Schroder provoked state Rep. Dorothy Sue Hill, a Democrat and grandmotherly former teacher from Dry Creek in Allen Parish who rarely raises her voice. Visibly angry, she said her poor, rural district hasn’t gotten any new spending projects for years. Hill accused Schroder of trying to cut a $150,000 project in line for the town of Oberlin to fix its water system.

“I think I’d have to call you a bad name,” Hill told Schroder from her desk, 15 feet away from where Schroder was standing at the podium. “I don’t say bad things … I’ve been praying I wouldn’t say the wrong thing.” (She didn’t.)

Schroder, after saying he sympathized with Hill but said his goal was cutting spending, announced several minutes later that he would withdraw his bill for technical reasons.

The legislation required 70 votes to pass, but came up 14 votes short.

Voting for HB3 (56): Speaker Barras, and Reps.

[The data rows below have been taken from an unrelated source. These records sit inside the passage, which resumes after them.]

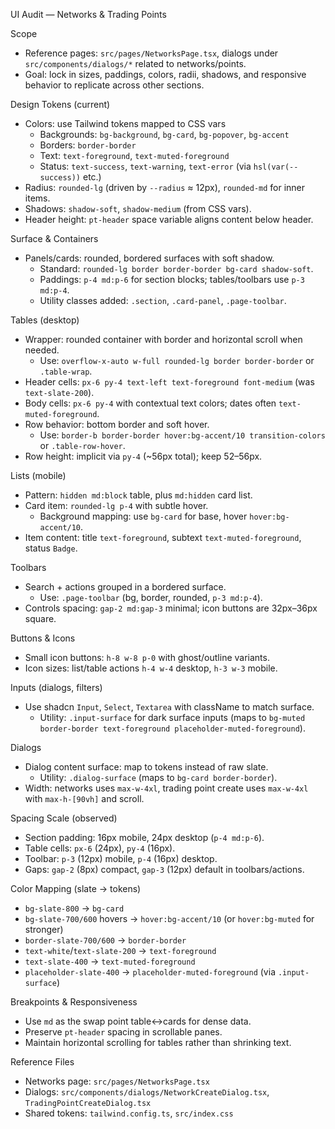 UI Audit — Networks & Trading Points

Scope
- Reference pages: `src/pages/NetworksPage.tsx`, dialogs under `src/components/dialogs/*` related to networks/points.
- Goal: lock in sizes, paddings, colors, radii, shadows, and responsive behavior to replicate across other sections.

Design Tokens (current)
- Colors: use Tailwind tokens mapped to CSS vars
  - Backgrounds: `bg-background`, `bg-card`, `bg-popover`, `bg-accent`
  - Borders: `border-border`
  - Text: `text-foreground`, `text-muted-foreground`
  - Status: `text-success`, `text-warning`, `text-error` (via `hsl(var(--success))` etc.)
- Radius: `rounded-lg` (driven by `--radius` ≈ 12px), `rounded-md` for inner items.
- Shadows: `shadow-soft`, `shadow-medium` (from CSS vars).
- Header height: `pt-header` space variable aligns content below header.

Surface & Containers
- Panels/cards: rounded, bordered surfaces with soft shadow.
  - Standard: `rounded-lg border border-border bg-card shadow-soft`.
  - Paddings: `p-4 md:p-6` for section blocks; tables/toolbars use `p-3 md:p-4`.
  - Utility classes added: `.section`, `.card-panel`, `.page-toolbar`.

Tables (desktop)
- Wrapper: rounded container with border and horizontal scroll when needed.
  - Use: `overflow-x-auto w-full rounded-lg border border-border` or `.table-wrap`.
- Header cells: `px-6 py-4 text-left text-foreground font-medium` (was `text-slate-200`).
- Body cells: `px-6 py-4` with contextual text colors; dates often `text-muted-foreground`.
- Row behavior: bottom border and soft hover.
  - Use: `border-b border-border hover:bg-accent/10 transition-colors` or `.table-row-hover`.
- Row height: implicit via `py-4` (~56px total); keep 52–56px.

Lists (mobile)
- Pattern: `hidden md:block` table, plus `md:hidden` card list.
- Card item: `rounded-lg p-4` with subtle hover.
  - Background mapping: use `bg-card` for base, hover `hover:bg-accent/10`.
- Item content: title `text-foreground`, subtext `text-muted-foreground`, status `Badge`.

Toolbars
- Search + actions grouped in a bordered surface.
  - Use: `.page-toolbar` (bg, border, rounded, `p-3 md:p-4`).
- Controls spacing: `gap-2 md:gap-3` minimal; icon buttons are 32px–36px square.

Buttons & Icons
- Small icon buttons: `h-8 w-8 p-0` with ghost/outline variants.
- Icon sizes: list/table actions `h-4 w-4` desktop, `h-3 w-3` mobile.

Inputs (dialogs, filters)
- Use shadcn `Input`, `Select`, `Textarea` with className to match surface.
  - Utility: `.input-surface` for dark surface inputs (maps to `bg-muted border-border text-foreground placeholder-muted-foreground`).

Dialogs
- Dialog content surface: map to tokens instead of raw slate.
  - Utility: `.dialog-surface` (maps to `bg-card border-border`).
- Width: networks uses `max-w-4xl`, trading point create uses `max-w-4xl` with `max-h-[90vh]` and scroll.

Spacing Scale (observed)
- Section padding: 16px mobile, 24px desktop (`p-4 md:p-6`).
- Table cells: `px-6` (24px), `py-4` (16px).
- Toolbar: `p-3` (12px) mobile, `p-4` (16px) desktop.
- Gaps: `gap-2` (8px) compact, `gap-3` (12px) default in toolbars/actions.

Color Mapping (slate → tokens)
- `bg-slate-800` → `bg-card`
- `bg-slate-700/600` hovers → `hover:bg-accent/10` (or `hover:bg-muted` for stronger)
- `border-slate-700/600` → `border-border`
- `text-white`/`text-slate-200` → `text-foreground`
- `text-slate-400` → `text-muted-foreground`
- `placeholder-slate-400` → `placeholder-muted-foreground` (via `.input-surface`)

Breakpoints & Responsiveness
- Use `md` as the swap point table↔cards for dense data.
- Preserve `pt-header` spacing in scrollable panes.
- Maintain horizontal scrolling for tables rather than shrinking text.

Reference Files
- Networks page: `src/pages/NetworksPage.tsx`
- Dialogs: `src/components/dialogs/NetworkCreateDialog.tsx`, `TradingPointCreateDialog.tsx`
- Shared tokens: `tailwind.config.ts`, `src/index.css`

Abraham, Abramson, Amedee, Bacala, Bagley, Berthelot, Bishop, Broadwater, S. Carter, Chaney, Coussan, Crews, Cromer, Davis, DeVillier, Dwight, Edmonds, Emerson, Falconer, Guinn, L. Harris, Havard, Hazel, Henry, Hilferty, Hodges, Hoffmann, Hollis, Horton, Howard, Huval, N. Landry, Leopold, Mack, Magee, McFarland, Miguez, G. Miller, Jay Morris, Jim Morris, Pearson, Pope, Pugh, Pylant, Richard, Schexnayder, Seabaugh, Shadoin, Simon, Stagni, Stefanski, Stokes, Talbot, Thomas and Zeringue.

Voting against HB3 (40): Reps. Anders, Armes, Bagneris, Billiot, Bouie, T. Brown, R. Carter, Cox, Danahay, Franklin, Gaines, Gisclair, Glover, Hall, J. Harris, Hill, Hunter, Ivey, Jackson, James, Jefferson, Jenkins, Johnson, Jones, Jordan, LeBas, Leger, Lyons, Marcelle, Marino, D. Miller, Moreno, Norton, Pierre, Price, Reynolds, Schroder, Smith, Thibaut andWhite.

Not Voting (9): Reps. C. Brown, Carmody, Carpenter, G. Carter, Connick, Foil, Garofalo, Hensgens and T. Landry.